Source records
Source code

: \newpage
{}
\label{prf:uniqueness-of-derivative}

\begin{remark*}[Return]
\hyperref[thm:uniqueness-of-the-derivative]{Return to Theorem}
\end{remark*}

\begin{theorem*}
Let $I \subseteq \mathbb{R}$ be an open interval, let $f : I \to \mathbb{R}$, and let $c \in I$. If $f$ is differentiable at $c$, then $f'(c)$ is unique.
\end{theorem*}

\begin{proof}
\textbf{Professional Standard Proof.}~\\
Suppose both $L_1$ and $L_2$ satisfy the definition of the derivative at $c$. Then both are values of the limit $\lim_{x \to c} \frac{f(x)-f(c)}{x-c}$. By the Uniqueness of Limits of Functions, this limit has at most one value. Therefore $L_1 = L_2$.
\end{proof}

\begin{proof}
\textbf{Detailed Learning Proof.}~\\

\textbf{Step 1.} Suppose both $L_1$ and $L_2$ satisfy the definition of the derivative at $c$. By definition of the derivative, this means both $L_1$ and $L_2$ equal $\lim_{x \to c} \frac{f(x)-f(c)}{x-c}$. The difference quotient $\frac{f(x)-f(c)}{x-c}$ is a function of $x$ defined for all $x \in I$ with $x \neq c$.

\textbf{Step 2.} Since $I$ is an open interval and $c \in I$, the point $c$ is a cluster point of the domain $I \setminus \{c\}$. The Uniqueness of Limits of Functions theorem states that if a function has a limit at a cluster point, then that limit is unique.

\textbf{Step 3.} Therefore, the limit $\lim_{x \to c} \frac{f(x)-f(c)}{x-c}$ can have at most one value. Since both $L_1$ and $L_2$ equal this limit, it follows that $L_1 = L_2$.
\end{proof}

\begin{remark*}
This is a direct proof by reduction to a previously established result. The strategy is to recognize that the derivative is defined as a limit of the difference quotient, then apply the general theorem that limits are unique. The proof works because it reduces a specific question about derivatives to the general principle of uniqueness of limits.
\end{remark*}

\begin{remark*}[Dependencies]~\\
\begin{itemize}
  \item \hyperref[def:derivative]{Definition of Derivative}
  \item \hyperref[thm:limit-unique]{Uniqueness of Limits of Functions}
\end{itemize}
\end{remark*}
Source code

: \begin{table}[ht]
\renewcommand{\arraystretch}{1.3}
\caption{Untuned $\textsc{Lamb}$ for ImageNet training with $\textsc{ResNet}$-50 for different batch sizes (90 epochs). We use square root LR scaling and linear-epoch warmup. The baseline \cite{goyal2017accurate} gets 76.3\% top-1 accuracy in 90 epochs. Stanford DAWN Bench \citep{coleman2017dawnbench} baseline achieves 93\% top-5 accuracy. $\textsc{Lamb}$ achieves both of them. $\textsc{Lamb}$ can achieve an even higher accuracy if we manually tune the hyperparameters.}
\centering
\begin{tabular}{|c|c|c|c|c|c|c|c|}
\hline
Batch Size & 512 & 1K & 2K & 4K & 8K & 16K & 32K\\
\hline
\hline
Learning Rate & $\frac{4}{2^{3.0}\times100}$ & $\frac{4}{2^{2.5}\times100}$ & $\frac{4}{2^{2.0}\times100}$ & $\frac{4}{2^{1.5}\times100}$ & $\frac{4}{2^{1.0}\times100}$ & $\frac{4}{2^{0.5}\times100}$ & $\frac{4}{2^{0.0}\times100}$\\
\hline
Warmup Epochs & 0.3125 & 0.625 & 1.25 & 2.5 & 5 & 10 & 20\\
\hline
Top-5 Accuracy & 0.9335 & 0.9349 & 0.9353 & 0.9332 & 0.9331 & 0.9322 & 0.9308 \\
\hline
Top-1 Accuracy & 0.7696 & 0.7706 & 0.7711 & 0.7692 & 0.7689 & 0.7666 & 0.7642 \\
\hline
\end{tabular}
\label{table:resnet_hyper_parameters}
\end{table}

* * *

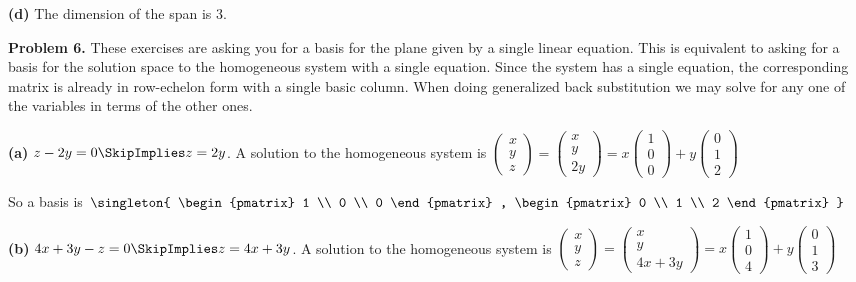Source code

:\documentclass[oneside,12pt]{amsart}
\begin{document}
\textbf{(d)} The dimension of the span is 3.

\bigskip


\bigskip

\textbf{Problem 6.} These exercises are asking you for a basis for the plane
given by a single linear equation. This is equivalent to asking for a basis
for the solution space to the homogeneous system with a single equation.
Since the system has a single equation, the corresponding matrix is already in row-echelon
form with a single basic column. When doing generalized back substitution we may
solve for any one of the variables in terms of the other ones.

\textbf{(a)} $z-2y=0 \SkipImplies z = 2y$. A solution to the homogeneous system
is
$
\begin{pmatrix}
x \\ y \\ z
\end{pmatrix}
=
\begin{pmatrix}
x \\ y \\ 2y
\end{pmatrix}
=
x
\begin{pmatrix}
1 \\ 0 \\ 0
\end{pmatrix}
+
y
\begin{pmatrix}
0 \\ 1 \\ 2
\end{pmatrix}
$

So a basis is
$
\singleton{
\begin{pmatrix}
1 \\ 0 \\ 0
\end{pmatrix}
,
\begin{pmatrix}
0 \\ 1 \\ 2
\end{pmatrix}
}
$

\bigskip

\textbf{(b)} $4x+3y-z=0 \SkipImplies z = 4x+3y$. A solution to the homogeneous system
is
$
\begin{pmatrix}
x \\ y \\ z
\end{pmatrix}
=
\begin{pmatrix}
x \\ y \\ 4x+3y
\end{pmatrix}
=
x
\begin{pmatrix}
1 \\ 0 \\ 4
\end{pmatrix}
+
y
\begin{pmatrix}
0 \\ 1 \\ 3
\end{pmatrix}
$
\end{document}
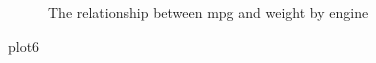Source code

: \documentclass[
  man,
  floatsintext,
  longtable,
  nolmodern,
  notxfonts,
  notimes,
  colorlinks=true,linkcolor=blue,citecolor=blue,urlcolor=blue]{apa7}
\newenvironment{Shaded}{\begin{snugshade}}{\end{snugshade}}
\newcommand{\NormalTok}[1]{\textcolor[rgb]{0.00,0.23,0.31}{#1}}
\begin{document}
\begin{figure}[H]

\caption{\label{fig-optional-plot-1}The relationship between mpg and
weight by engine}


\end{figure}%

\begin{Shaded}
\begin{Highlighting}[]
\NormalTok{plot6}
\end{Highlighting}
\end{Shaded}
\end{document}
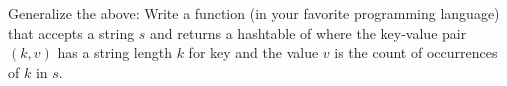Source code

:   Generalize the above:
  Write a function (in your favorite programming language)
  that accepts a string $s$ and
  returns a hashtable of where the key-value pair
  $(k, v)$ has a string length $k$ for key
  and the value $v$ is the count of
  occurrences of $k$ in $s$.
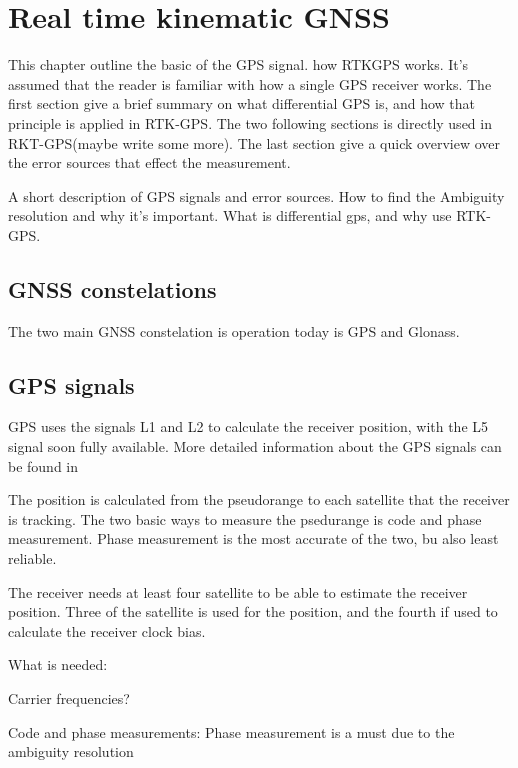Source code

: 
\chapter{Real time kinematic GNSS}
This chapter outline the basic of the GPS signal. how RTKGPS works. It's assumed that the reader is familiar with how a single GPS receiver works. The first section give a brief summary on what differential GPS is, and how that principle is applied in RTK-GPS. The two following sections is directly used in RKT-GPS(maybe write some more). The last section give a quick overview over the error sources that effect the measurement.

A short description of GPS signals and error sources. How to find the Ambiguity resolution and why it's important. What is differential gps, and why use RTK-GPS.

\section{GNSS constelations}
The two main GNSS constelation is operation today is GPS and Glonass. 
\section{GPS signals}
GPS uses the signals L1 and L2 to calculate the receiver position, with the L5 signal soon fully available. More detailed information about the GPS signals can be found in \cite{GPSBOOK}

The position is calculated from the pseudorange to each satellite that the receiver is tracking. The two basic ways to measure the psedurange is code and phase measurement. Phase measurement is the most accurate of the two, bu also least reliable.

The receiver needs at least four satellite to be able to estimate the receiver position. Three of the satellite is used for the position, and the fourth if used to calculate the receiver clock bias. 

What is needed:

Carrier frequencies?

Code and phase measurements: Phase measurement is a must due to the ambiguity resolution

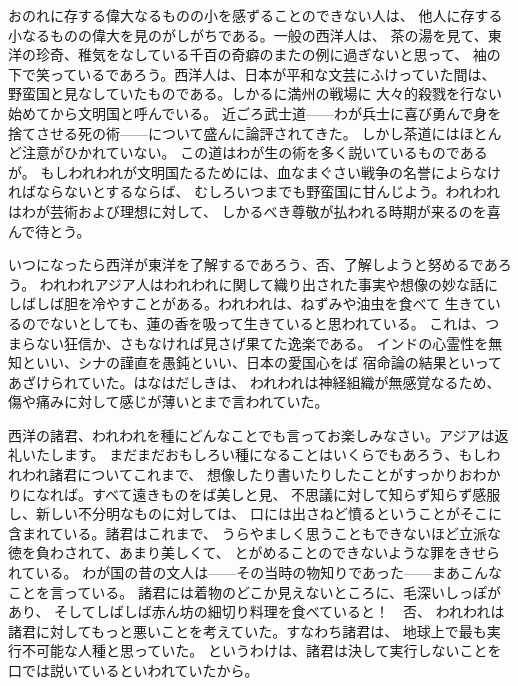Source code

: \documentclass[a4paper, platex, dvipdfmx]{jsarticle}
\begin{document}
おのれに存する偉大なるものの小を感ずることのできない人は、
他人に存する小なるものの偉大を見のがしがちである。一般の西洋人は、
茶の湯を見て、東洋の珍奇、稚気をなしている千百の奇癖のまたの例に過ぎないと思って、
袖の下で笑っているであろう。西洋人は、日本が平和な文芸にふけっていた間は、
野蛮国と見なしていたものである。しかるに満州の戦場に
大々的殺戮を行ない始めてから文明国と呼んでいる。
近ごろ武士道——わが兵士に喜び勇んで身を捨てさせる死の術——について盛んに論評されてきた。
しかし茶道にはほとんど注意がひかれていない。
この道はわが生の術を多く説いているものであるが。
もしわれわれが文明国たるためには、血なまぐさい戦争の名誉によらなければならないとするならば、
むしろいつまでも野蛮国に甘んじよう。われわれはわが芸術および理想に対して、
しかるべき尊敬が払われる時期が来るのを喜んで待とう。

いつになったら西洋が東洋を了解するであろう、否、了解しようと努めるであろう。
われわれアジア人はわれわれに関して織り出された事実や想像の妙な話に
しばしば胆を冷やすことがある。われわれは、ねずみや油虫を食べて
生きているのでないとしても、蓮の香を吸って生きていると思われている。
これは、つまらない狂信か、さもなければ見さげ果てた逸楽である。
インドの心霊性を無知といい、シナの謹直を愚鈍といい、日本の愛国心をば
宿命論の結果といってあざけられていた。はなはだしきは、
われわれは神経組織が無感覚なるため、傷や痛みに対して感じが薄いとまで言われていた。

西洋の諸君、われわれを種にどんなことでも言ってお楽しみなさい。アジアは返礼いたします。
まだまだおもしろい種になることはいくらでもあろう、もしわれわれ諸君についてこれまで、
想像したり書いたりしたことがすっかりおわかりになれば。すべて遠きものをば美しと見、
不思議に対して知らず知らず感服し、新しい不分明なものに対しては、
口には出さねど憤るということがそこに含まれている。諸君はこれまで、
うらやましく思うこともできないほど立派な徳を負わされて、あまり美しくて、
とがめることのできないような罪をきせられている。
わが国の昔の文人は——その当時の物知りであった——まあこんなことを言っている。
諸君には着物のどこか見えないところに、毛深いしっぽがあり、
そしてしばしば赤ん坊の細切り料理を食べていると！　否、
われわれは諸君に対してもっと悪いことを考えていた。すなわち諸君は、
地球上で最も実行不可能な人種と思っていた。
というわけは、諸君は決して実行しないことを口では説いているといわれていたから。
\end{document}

→ TASK DESCRIPTION:
Every line above in the stretch from the one with "the span is 3." through the one with "that accepts a string $s$ and" is to be transcribed exactly, ends included. No picture is copied.

→ SOLUTION FOR THIS TASK:
\textbf{(d)} The dimension of the span is 3.

\bigskip


\bigskip

\textbf{Problem 6.} These exercises are asking you for a basis for the plane
given by a single linear equation. This is equivalent to asking for a basis
for the solution space to the homogeneous system with a single equation.
Since the system has a single equation, the corresponding matrix is already in row-echelon
form with a single basic column. When doing generalized back substitution we may
solve for any one of the variables in terms of the other ones.

\textbf{(a)} $z-2y=0 \SkipImplies z = 2y$. A solution to the homogeneous system
is
$
\begin{pmatrix}
x \\ y \\ z
\end{pmatrix}
=
\begin{pmatrix}
x \\ y \\ 2y
\end{pmatrix}
=
x
\begin{pmatrix}
1 \\ 0 \\ 0
\end{pmatrix}
+
y
\begin{pmatrix}
0 \\ 1 \\ 2
\end{pmatrix}
$

So a basis is
$
\singleton{
\begin{pmatrix}
1 \\ 0 \\ 0
\end{pmatrix}
,
\begin{pmatrix}
0 \\ 1 \\ 2
\end{pmatrix}
}
$

\bigskip

\textbf{(b)} $4x+3y-z=0 \SkipImplies z = 4x+3y$. A solution to the homogeneous system
is
$
\begin{pmatrix}
x \\ y \\ z
\end{pmatrix}
=
\begin{pmatrix}
x \\ y \\ 4x+3y
\end{pmatrix}
=
x
\begin{pmatrix}
1 \\ 0 \\ 4
\end{pmatrix}
+
y
\begin{pmatrix}
0 \\ 1 \\ 3
\end{pmatrix}
$
\end{document}
Source code

: \documentclass[
  man,
  floatsintext,
  longtable,
  nolmodern,
  notxfonts,
  notimes,
  colorlinks=true,linkcolor=blue,citecolor=blue,urlcolor=blue]{apa7}
\newenvironment{Shaded}{\begin{snugshade}}{\end{snugshade}}
\newcommand{\NormalTok}[1]{\textcolor[rgb]{0.00,0.23,0.31}{#1}}
\begin{document}
\begin{figure}[H]

\caption{\label{fig-optional-plot-1}The relationship between mpg and
weight by engine}


\end{figure}%

\begin{Shaded}
\begin{Highlighting}[]
\NormalTok{plot6}
\end{Highlighting}
\end{Shaded}
\end{document}
Source code

:   Generalize the above:
  Write a function (in your favorite programming language)
  that accepts a string $s$ and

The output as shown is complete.